**What you are asked to do**
The lines to print are the one containing "aggregated DT predictions" and every line after it through the end of the entries below. Print them exactly and nothing else.

[Saved entries]
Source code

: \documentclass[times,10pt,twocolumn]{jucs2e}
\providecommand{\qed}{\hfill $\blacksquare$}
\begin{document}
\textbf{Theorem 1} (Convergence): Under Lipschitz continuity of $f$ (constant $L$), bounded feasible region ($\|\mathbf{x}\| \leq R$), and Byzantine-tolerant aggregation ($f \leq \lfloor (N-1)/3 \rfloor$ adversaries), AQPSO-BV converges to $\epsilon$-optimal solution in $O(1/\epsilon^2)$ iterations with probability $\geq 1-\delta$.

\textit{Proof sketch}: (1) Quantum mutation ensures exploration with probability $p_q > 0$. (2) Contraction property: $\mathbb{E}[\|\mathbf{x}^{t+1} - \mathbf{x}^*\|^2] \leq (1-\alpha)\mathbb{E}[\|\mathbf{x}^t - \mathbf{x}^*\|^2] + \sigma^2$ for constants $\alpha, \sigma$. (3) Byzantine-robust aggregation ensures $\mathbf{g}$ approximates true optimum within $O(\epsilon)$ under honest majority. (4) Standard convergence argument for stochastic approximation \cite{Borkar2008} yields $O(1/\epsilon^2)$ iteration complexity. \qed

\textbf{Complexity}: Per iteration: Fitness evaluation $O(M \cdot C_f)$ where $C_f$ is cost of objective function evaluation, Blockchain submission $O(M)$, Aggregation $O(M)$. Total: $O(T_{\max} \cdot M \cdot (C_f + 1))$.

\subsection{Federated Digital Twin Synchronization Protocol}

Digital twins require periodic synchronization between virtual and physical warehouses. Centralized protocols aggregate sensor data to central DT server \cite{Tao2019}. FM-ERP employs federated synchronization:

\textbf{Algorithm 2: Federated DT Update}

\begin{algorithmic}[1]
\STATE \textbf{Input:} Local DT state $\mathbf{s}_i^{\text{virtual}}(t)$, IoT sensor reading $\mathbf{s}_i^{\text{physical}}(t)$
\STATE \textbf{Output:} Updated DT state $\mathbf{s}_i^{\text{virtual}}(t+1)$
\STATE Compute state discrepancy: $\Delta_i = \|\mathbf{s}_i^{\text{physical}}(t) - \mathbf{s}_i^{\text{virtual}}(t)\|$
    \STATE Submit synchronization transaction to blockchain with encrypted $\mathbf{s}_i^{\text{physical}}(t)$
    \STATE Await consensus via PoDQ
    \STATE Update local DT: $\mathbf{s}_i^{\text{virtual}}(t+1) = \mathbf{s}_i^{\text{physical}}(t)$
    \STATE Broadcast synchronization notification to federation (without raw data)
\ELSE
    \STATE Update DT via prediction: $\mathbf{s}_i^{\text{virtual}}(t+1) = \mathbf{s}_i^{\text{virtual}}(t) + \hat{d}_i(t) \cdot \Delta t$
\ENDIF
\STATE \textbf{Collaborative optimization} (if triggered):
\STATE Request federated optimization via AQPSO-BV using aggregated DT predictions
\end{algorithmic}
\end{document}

**Result below**
\STATE Request federated optimization via AQPSO-BV using aggregated DT predictions
\end{algorithmic}
\end{document}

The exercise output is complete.